Mark, you've been Antigua's counsel on this case for a while now, and I thought maybe you could give us a little history of the case for our readers who might not be familiar with it.

Antigua brought this case in 2003, primarily as a result of increasing efforts of the United States Department of Justice to prevent Antiguan companies from providing remote gambling and betting and services to consumers in the United States. We had evaluated the legal issues and determined that under the WTO's General Agreement on Trade in Services (the "GATS"), the United States had made an unrestricted commitment to allow the cross-border trade in gambling and betting services from other WTO members, such as Antigua. Thus, the actions by the DOJ to stop the industry amounted to a violation of an international treaty.

The real objective of the case was to bring the United States to the negotiating table for some fair and reasonable solution that would allow Antiguan operators to provide services to consumers in the United States on some agreeable middle ground. Although, frankly, under the GATS Antigua is entitled to have the United States repeal its offending legislation, that was never really our plan or expectation. We just wanted some fair and reasonable treatment.
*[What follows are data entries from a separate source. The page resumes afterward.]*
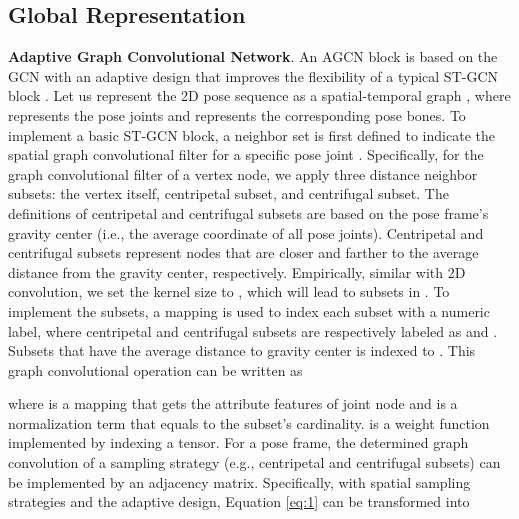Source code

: \documentclass[10pt,twocolumn,letterpaper]{article}
\begin{document}
\subsection{Global Representation}
\noindent \textbf{Adaptive Graph Convolutional Network}.
An AGCN block \cite{li2018adaptive,RN027} is based on the GCN with an adaptive design that improves the flexibility of a typical ST-GCN block \cite{RN026}. 
Let us represent the 2D pose sequence  as a spatial-temporal graph , where  represents the pose joints and  represents the corresponding pose bones. To implement a basic ST-GCN block, a neighbor set  is first defined to indicate the spatial graph convolutional filter for a specific pose joint . Specifically, for the graph convolutional filter of a vertex node, we apply three distance neighbor subsets: the vertex itself, centripetal subset, and centrifugal subset. The definitions of centripetal and centrifugal subsets are based on the pose frame’s gravity center (i.e., the average coordinate of all pose joints). Centripetal and centrifugal subsets represent nodes that are closer and farther to the average distance from the gravity center, respectively. Empirically, similar with 2D convolution, we set the kernel size  to , which will lead to  subsets in . To implement the subsets, a mapping  is used to index each subset with a numeric label, where centripetal and centrifugal subsets are respectively labeled as  and . Subsets that have the average distance to gravity center is indexed to . This graph convolutional operation can be written as
\iffalse
\begin{figure}
	\begin{center}
		\texttt{[image: ./figs/gcn.pdf]}
	\end{center}
	\caption{Spatial sampling strategy of GCN. Different colors denote different subsets: green stars denote the vertex itself; yellow squares denote the farther centrifugal subset; blue circles denote the closer
centripetal subset.}
	\label{fig:graph_filters}
\end{figure}
\fi

where  is a mapping that gets the attribute features of joint node  and  is a normalization term that equals to the subset’s cardinality.  is a weight function  implemented by indexing a  tensor.
For a pose frame, the determined graph convolution of a sampling strategy (e.g., centripetal and centrifugal subsets) can be implemented by an  adjacency matrix. Specifically, with  spatial sampling strategies  and the adaptive design, Equation \ref{eq:1} can be transformed into
\end{document}
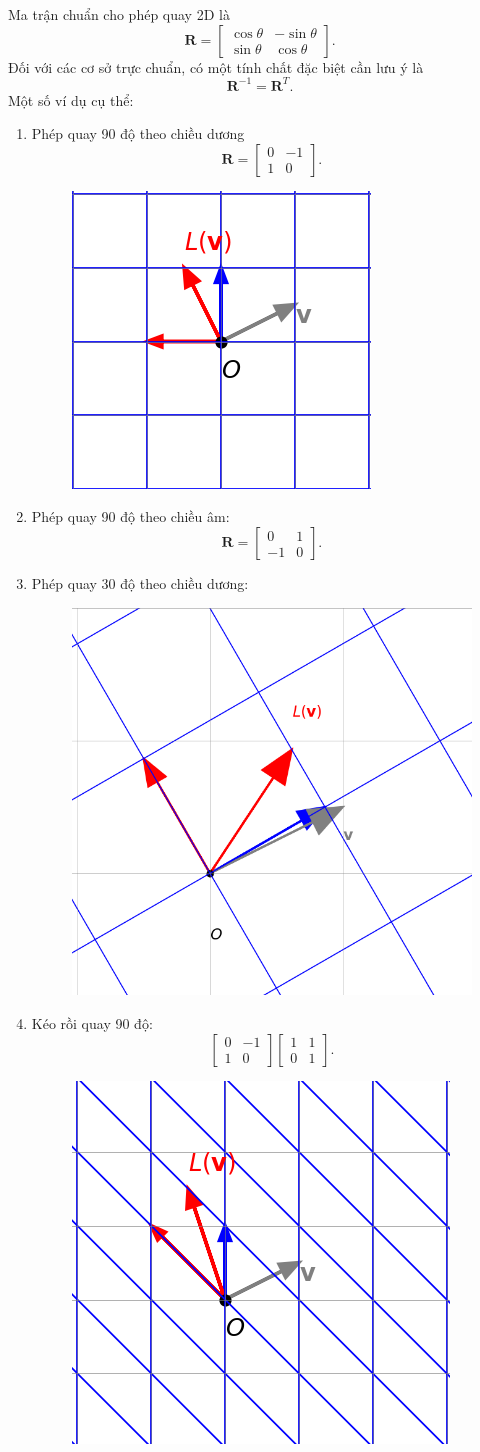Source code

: Ma trận chuẩn cho phép quay 2D là 
\[\mathbf{R}=\begin{bmatrix}
    \cos\theta &-\sin\theta\\
    \sin\theta &\cos\theta
\end{bmatrix}.\] Đối với các cơ sở trực chuẩn, có một tính chất đặc biệt cần lưu ý là 
\[\mathbf{R}^{-1}=\mathbf{R}^T .\] Một số ví dụ cụ thể:
\begin{enumerate}
    \item Phép quay 90 độ theo chiều dương \[\mathbf{R}=\begin{bmatrix}
        0&-1\\1&0
    \end{bmatrix}.\]
    \begin{figure}[H]
        \centering
        \includegraphics[width=0.3\linewidth]{Tuan2/Figures/LT7.png}
    \end{figure}
    \item Phép quay 90 độ theo chiều âm: \[\mathbf{R}=\begin{bmatrix}
        0&1\\-1&0
    \end{bmatrix}.\]
    \item Phép quay 30 độ theo chiều dương: \begin{figure}[H]
        \centering
        \includegraphics[width=0.3\linewidth]{Tuan2/Figures/LT8.png}
    \end{figure}
    \item Kéo rồi quay 90 độ:
    \[\begin{bmatrix}
        0&-1\\1&0
    \end{bmatrix}\begin{bmatrix}
        1&1\\0&1
    \end{bmatrix}.\] \begin{figure}[H]
        \centering
        \includegraphics[width=0.3\linewidth]{Tuan2/Figures/LT9.png}
    \end{figure}
\end{enumerate}

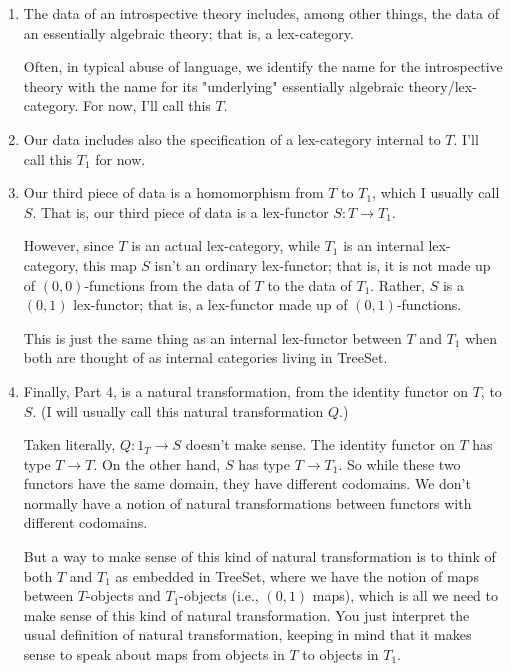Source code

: \begin{enumerate}

\item
The data of an introspective theory includes, among other things, the data of an essentially algebraic theory; that is, a lex-category. 

Often, in typical abuse of language, we identify the name for the introspective theory with the name for its "underlying" essentially algebraic theory/lex-category. For now, I'll call this $T$. 

\item
Our data includes also the specification of a lex-category internal to $T$. I'll call this $T_1$ for now. 

\item
Our third piece of data is a homomorphism from $T$ to $T_1$, which I usually call $S$. That is, our third piece of data is a lex-functor $S : T \to T_1$.

However, since $T$ is an actual lex-category, while $T_1$ is an internal lex-category, this map $S$ isn't an ordinary lex-functor; that is, it is not made up of $(0, 0)$-functions from the data of $T$ to the data of $T_1$. Rather, $S$ is a $(0, 1)$ lex-functor; that is, a lex-functor made up of $(0, 1)$-functions.

This is just the same thing as an internal lex-functor between $T$ and $T_1$ when both are thought of as internal categories living in TreeSet.

\item
Finally, Part 4, is a natural transformation, from the identity functor on $T$, to $S$. (I will usually call this natural transformation $Q$.)

Taken literally, $Q : 1_T \to S$ doesn't make sense. The identity functor on $T$ has type $T \to T$. On the other hand, $S$ has type $T \to T_1$. So while these two functors have the same domain, they have different codomains. We don't normally have a notion of natural transformations between functors with different codomains.

But a way to make sense of this kind of natural transformation is to think of both $T$ and $T_1$ as embedded in TreeSet, where we have the notion of maps between $T$-objects and $T_1$-objects (i.e., $(0, 1)$ maps), which is all we need to make sense of this kind of natural transformation. You just interpret the usual definition of natural transformation, keeping in mind that it makes sense to speak about maps from objects in $T$ to objects in $T_1$.


\end{enumerate}
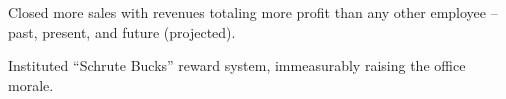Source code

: \begin{achievements}
	\item Closed more sales with revenues totaling more profit than any other employee – past, present, and future (projected).
	\item Instituted “Schrute Bucks” reward system, immeasurably raising the office morale.
\end{achievements}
Unfortunately, from the beginning of the case to the current date, the United States has shown no willingness to compromise at all. So, we have tested them at the WTO through its dispute resolution process and have won at every stage. There is enormous and very complicated history here, but basically as the United States would not compromise we had to prosecute our case, which we had assessed as very sound. Through the smoke and chaff, the WTO has consistently said the United States had agreed to allow these services and by prohibiting them, the United States was in violation of the GATS.

The WTO rejected a so-called "morals" defence pushed by the United States at the very last moment of what might be called the original "trial" of the dispute at the WTO on the basis that the United States - which had said it prohibits all remote gambling throughout the country - could not establish that it did indeed prohibit all domestic remote gambling as well as that from foreign countries.

In essence, if the United States was going to say that "remote" gambling was so bad that it was necessary to prohibit it across the board, then it indeed needed to be consistent about that, and not use the claim as a way to discriminate against foreign trade. Although the discussion of this issue in the earlier rulings is somewhat impenetrable to the non-WTO literate (and was even so to many of them as well), the most recent ruling that came out in March of this year made it crystal clear. The United States has a wide variety of legal, domestic-only remote gambling operating currently.

Further, something that so many people have not realised but this last panel finally got right, and that is that federal law doesn't prohibit remote gambling at all - just remote gambling that crosses a state or international border. By leaving states free to have as much intrastate remote gambling as they want, but prohibiting services that cross a border, the federal government cannot possibly say that it prohibits all remote gambling. And, of course, the crossing of a border is, by itself, not a logical basis for discriminating against services. At least not under international law.